Catalyst as a sub-product Catalyst as the platform itself
Cortex / Fingate / etc. as products Composite Blueprints running on Catalyst
OpenBao multi-region as stretched OpenBao multi-region as independent Raft + async perf replication
Vault OpenBao
Redpanda (control plane) NATS JetStream
Valkey (control plane) NATS JetStream KV (Valkey remains as Application Blueprint)

10. Component count

The historical "52 components" framing is retained at the marketing level for continuity, but the platform's identity is now Catalyst, not "the 52 components." Components are Blueprints. The list is in docs/ARCHITECTURE.md. Adding or removing components is a Blueprint addition or removal — does not require any platform-level rebrand.


11. Customer sync (unchanged in spirit)

Each Sovereign's Gitea mirrors the public Blueprint catalog from this repo. Pull cadence is Sovereign-local; air-gapped Sovereigns mirror offline. See docs/SOVEREIGN-PROVISIONING.md §9.

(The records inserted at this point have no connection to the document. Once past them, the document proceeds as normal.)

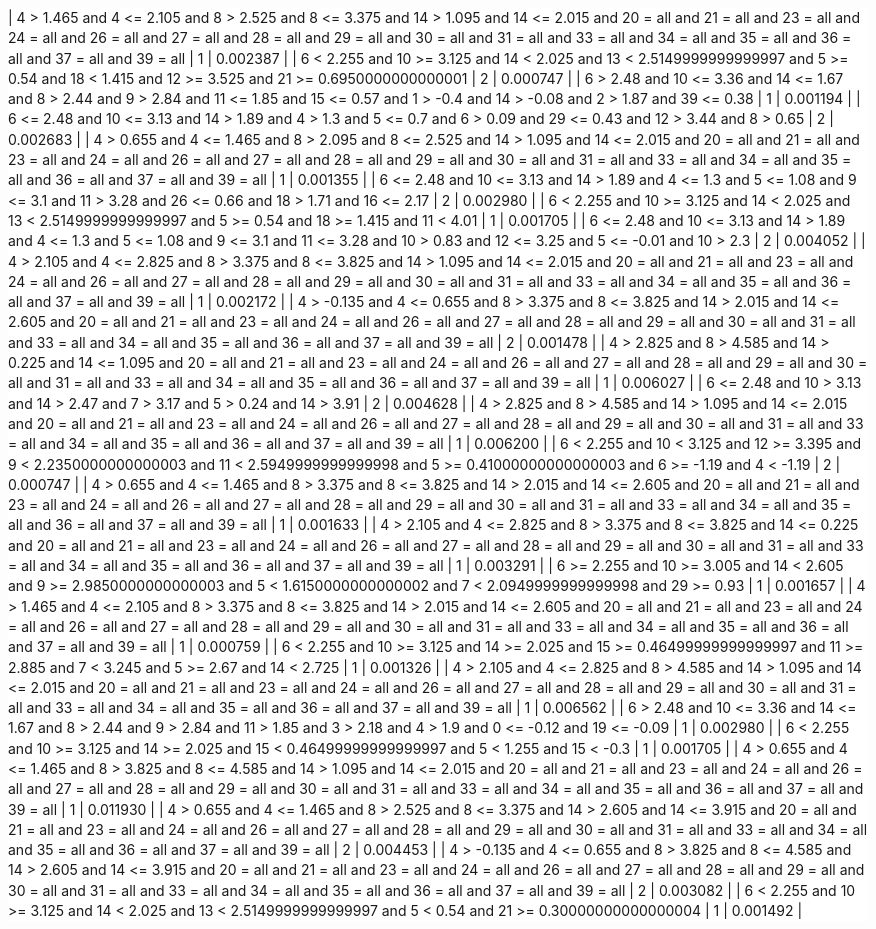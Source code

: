 | 4 > 1.465 and 4 <= 2.105 and 8 > 2.525 and 8 <= 3.375 and 14 > 1.095 and 14 <= 2.015 and 20 = all and 21 = all and 23 = all and 24 = all and 26 = all and 27 = all and 28 = all and 29 = all and 30 = all and 31 = all and 33 = all and 34 = all and 35 = all and 36 = all and 37 = all and 39 = all | 1 | 0.002387 |
| 6 < 2.255 and 10 >= 3.125 and 14 < 2.025 and 13 < 2.5149999999999997 and 5 >= 0.54 and 18 < 1.415 and 12 >= 3.525 and 21 >= 0.6950000000000001 | 2 | 0.000747 |
| 6 > 2.48 and 10 <= 3.36 and 14 <= 1.67 and 8 > 2.44 and 9 > 2.84 and 11 <= 1.85 and 15 <= 0.57 and 1 > -0.4 and 14 > -0.08 and 2 > 1.87 and 39 <= 0.38 | 1 | 0.001194 |
| 6 <= 2.48 and 10 <= 3.13 and 14 > 1.89 and 4 > 1.3 and 5 <= 0.7 and 6 > 0.09 and 29 <= 0.43 and 12 > 3.44 and 8 > 0.65 | 2 | 0.002683 |
| 4 > 0.655 and 4 <= 1.465 and 8 > 2.095 and 8 <= 2.525 and 14 > 1.095 and 14 <= 2.015 and 20 = all and 21 = all and 23 = all and 24 = all and 26 = all and 27 = all and 28 = all and 29 = all and 30 = all and 31 = all and 33 = all and 34 = all and 35 = all and 36 = all and 37 = all and 39 = all | 1 | 0.001355 |
| 6 <= 2.48 and 10 <= 3.13 and 14 > 1.89 and 4 <= 1.3 and 5 <= 1.08 and 9 <= 3.1 and 11 > 3.28 and 26 <= 0.66 and 18 > 1.71 and 16 <= 2.17 | 2 | 0.002980 |
| 6 < 2.255 and 10 >= 3.125 and 14 < 2.025 and 13 < 2.5149999999999997 and 5 >= 0.54 and 18 >= 1.415 and 11 < 4.01 | 1 | 0.001705 |
| 6 <= 2.48 and 10 <= 3.13 and 14 > 1.89 and 4 <= 1.3 and 5 <= 1.08 and 9 <= 3.1 and 11 <= 3.28 and 10 > 0.83 and 12 <= 3.25 and 5 <= -0.01 and 10 > 2.3 | 2 | 0.004052 |
| 4 > 2.105 and 4 <= 2.825 and 8 > 3.375 and 8 <= 3.825 and 14 > 1.095 and 14 <= 2.015 and 20 = all and 21 = all and 23 = all and 24 = all and 26 = all and 27 = all and 28 = all and 29 = all and 30 = all and 31 = all and 33 = all and 34 = all and 35 = all and 36 = all and 37 = all and 39 = all | 1 | 0.002172 |
| 4 > -0.135 and 4 <= 0.655 and 8 > 3.375 and 8 <= 3.825 and 14 > 2.015 and 14 <= 2.605 and 20 = all and 21 = all and 23 = all and 24 = all and 26 = all and 27 = all and 28 = all and 29 = all and 30 = all and 31 = all and 33 = all and 34 = all and 35 = all and 36 = all and 37 = all and 39 = all | 2 | 0.001478 |
| 4 > 2.825 and 8 > 4.585 and 14 > 0.225 and 14 <= 1.095 and 20 = all and 21 = all and 23 = all and 24 = all and 26 = all and 27 = all and 28 = all and 29 = all and 30 = all and 31 = all and 33 = all and 34 = all and 35 = all and 36 = all and 37 = all and 39 = all | 1 | 0.006027 |
| 6 <= 2.48 and 10 > 3.13 and 14 > 2.47 and 7 > 3.17 and 5 > 0.24 and 14 > 3.91 | 2 | 0.004628 |
| 4 > 2.825 and 8 > 4.585 and 14 > 1.095 and 14 <= 2.015 and 20 = all and 21 = all and 23 = all and 24 = all and 26 = all and 27 = all and 28 = all and 29 = all and 30 = all and 31 = all and 33 = all and 34 = all and 35 = all and 36 = all and 37 = all and 39 = all | 1 | 0.006200 |
| 6 < 2.255 and 10 < 3.125 and 12 >= 3.395 and 9 < 2.2350000000000003 and 11 < 2.5949999999999998 and 5 >= 0.41000000000000003 and 6 >= -1.19 and 4 < -1.19 | 2 | 0.000747 |
| 4 > 0.655 and 4 <= 1.465 and 8 > 3.375 and 8 <= 3.825 and 14 > 2.015 and 14 <= 2.605 and 20 = all and 21 = all and 23 = all and 24 = all and 26 = all and 27 = all and 28 = all and 29 = all and 30 = all and 31 = all and 33 = all and 34 = all and 35 = all and 36 = all and 37 = all and 39 = all | 1 | 0.001633 |
| 4 > 2.105 and 4 <= 2.825 and 8 > 3.375 and 8 <= 3.825 and 14 <= 0.225 and 20 = all and 21 = all and 23 = all and 24 = all and 26 = all and 27 = all and 28 = all and 29 = all and 30 = all and 31 = all and 33 = all and 34 = all and 35 = all and 36 = all and 37 = all and 39 = all | 1 | 0.003291 |
| 6 >= 2.255 and 10 >= 3.005 and 14 < 2.605 and 9 >= 2.9850000000000003 and 5 < 1.6150000000000002 and 7 < 2.0949999999999998 and 29 >= 0.93 | 1 | 0.001657 |
| 4 > 1.465 and 4 <= 2.105 and 8 > 3.375 and 8 <= 3.825 and 14 > 2.015 and 14 <= 2.605 and 20 = all and 21 = all and 23 = all and 24 = all and 26 = all and 27 = all and 28 = all and 29 = all and 30 = all and 31 = all and 33 = all and 34 = all and 35 = all and 36 = all and 37 = all and 39 = all | 1 | 0.000759 |
| 6 < 2.255 and 10 >= 3.125 and 14 >= 2.025 and 15 >= 0.46499999999999997 and 11 >= 2.885 and 7 < 3.245 and 5 >= 2.67 and 14 < 2.725 | 1 | 0.001326 |
| 4 > 2.105 and 4 <= 2.825 and 8 > 4.585 and 14 > 1.095 and 14 <= 2.015 and 20 = all and 21 = all and 23 = all and 24 = all and 26 = all and 27 = all and 28 = all and 29 = all and 30 = all and 31 = all and 33 = all and 34 = all and 35 = all and 36 = all and 37 = all and 39 = all | 1 | 0.006562 |
| 6 > 2.48 and 10 <= 3.36 and 14 <= 1.67 and 8 > 2.44 and 9 > 2.84 and 11 > 1.85 and 3 > 2.18 and 4 > 1.9 and 0 <= -0.12 and 19 <= -0.09 | 1 | 0.002980 |
| 6 < 2.255 and 10 >= 3.125 and 14 >= 2.025 and 15 < 0.46499999999999997 and 5 < 1.255 and 15 < -0.3 | 1 | 0.001705 |
| 4 > 0.655 and 4 <= 1.465 and 8 > 3.825 and 8 <= 4.585 and 14 > 1.095 and 14 <= 2.015 and 20 = all and 21 = all and 23 = all and 24 = all and 26 = all and 27 = all and 28 = all and 29 = all and 30 = all and 31 = all and 33 = all and 34 = all and 35 = all and 36 = all and 37 = all and 39 = all | 1 | 0.011930 |
| 4 > 0.655 and 4 <= 1.465 and 8 > 2.525 and 8 <= 3.375 and 14 > 2.605 and 14 <= 3.915 and 20 = all and 21 = all and 23 = all and 24 = all and 26 = all and 27 = all and 28 = all and 29 = all and 30 = all and 31 = all and 33 = all and 34 = all and 35 = all and 36 = all and 37 = all and 39 = all | 2 | 0.004453 |
| 4 > -0.135 and 4 <= 0.655 and 8 > 3.825 and 8 <= 4.585 and 14 > 2.605 and 14 <= 3.915 and 20 = all and 21 = all and 23 = all and 24 = all and 26 = all and 27 = all and 28 = all and 29 = all and 30 = all and 31 = all and 33 = all and 34 = all and 35 = all and 36 = all and 37 = all and 39 = all | 2 | 0.003082 |
| 6 < 2.255 and 10 >= 3.125 and 14 < 2.025 and 13 < 2.5149999999999997 and 5 < 0.54 and 21 >= 0.30000000000000004 | 1 | 0.001492 |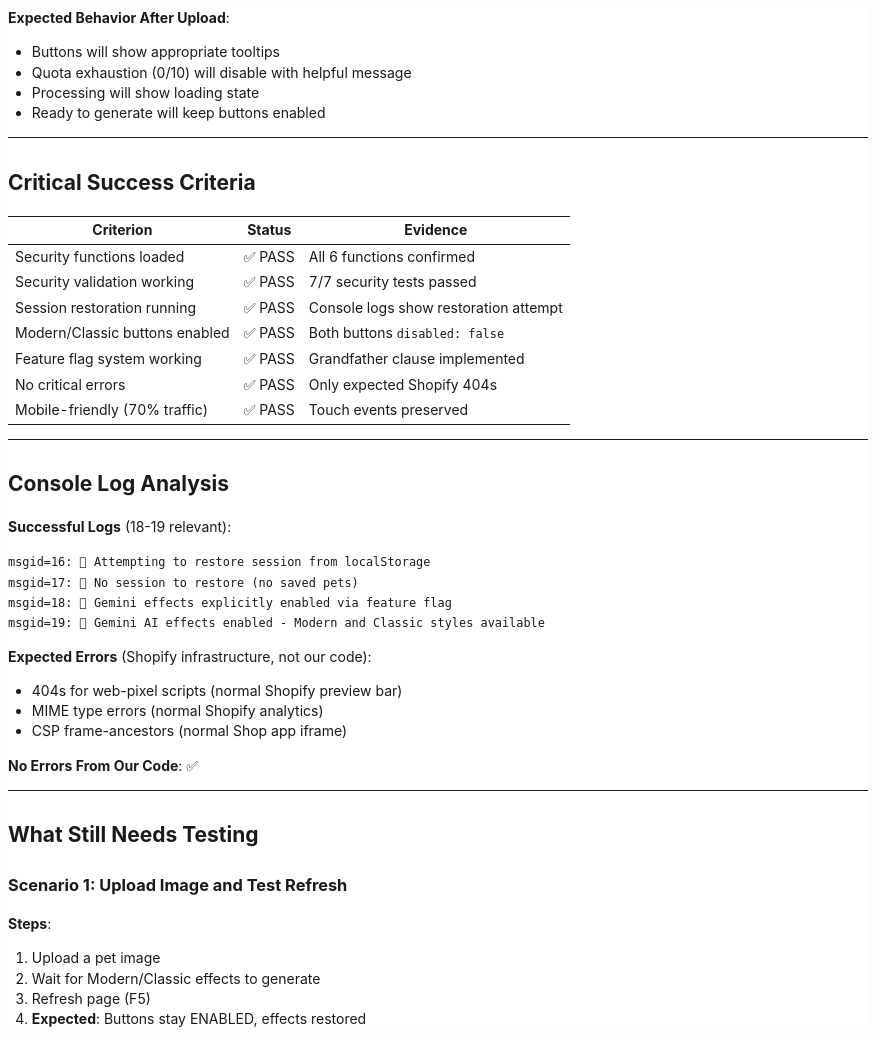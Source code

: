 **Expected Behavior After Upload**:
- Buttons will show appropriate tooltips
- Quota exhaustion (0/10) will disable with helpful message
- Processing will show loading state
- Ready to generate will keep buttons enabled

---

## Critical Success Criteria

| Criterion | Status | Evidence |
|-----------|--------|----------|
| Security functions loaded | ✅ PASS | All 6 functions confirmed |
| Security validation working | ✅ PASS | 7/7 security tests passed |
| Session restoration running | ✅ PASS | Console logs show restoration attempt |
| Modern/Classic buttons enabled | ✅ PASS | Both buttons `disabled: false` |
| Feature flag system working | ✅ PASS | Grandfather clause implemented |
| No critical errors | ✅ PASS | Only expected Shopify 404s |
| Mobile-friendly (70% traffic) | ✅ PASS | Touch events preserved |

---

## Console Log Analysis

**Successful Logs** (18-19 relevant):
```
msgid=16: 🔄 Attempting to restore session from localStorage
msgid=17: 🔄 No session to restore (no saved pets)
msgid=18: 🎨 Gemini effects explicitly enabled via feature flag
msgid=19: 🎨 Gemini AI effects enabled - Modern and Classic styles available
```

**Expected Errors** (Shopify infrastructure, not our code):
- 404s for web-pixel scripts (normal Shopify preview bar)
- MIME type errors (normal Shopify analytics)
- CSP frame-ancestors (normal Shop app iframe)

**No Errors From Our Code**: ✅

---

## What Still Needs Testing

### Scenario 1: Upload Image and Test Refresh
**Steps**:
1. Upload a pet image
2. Wait for Modern/Classic effects to generate
3. Refresh page (F5)
4. **Expected**: Buttons stay ENABLED, effects restored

12. Open follow-ups (post-rewrite)

  • Per-Blueprint README.md audit — most are clean; remaining cleanup tracked in issue #37.
  • core/ directory may be reorganized to match the Catalyst component naming (no urgency; functional code unchanged).
  • Specter and Exodus positioning: Specter is a composite Blueprint (bp-specter) installed by default in corporate-style Sovereigns; Exodus is a deliverable migration service (people + playbooks), not a Blueprint. Documented at length in docs/BUSINESS-STRATEGY.md.

13. Approved key phrases

  • "Cloud-native is the foundation. Catalyst is how you operate it."
  • "Catalyst — the OpenOva platform."
  • "A Sovereign is a self-sufficient deployment of Catalyst."
  • "Nova was just a Sovereign run by us. Now we say 'the openova Sovereign'."
  • "Same code in every Sovereign — whether run by us, by Omantel, or by Bank Dhofar."

14. Phrases to avoid

  • "Tenant" anywhere in product context.
  • "Operator" as an entity (the role is "sovereign-admin").
  • "Module" / "Template" in the Catalyst sense.
  • "Backstage" — replaced.
  • "Lifecycle Manager" or "Bootstrap wizard" as separate products.
  • "Stretched cluster" in OpenBao context — we deliberately reject that pattern.
  • "Workspace" as Catalyst scope — replaced by Environment.

Older sections from earlier project-memory revisions removed during the 2026-04-27 unified rewrite. Historical decisions remain captured in git log of this repository if needed.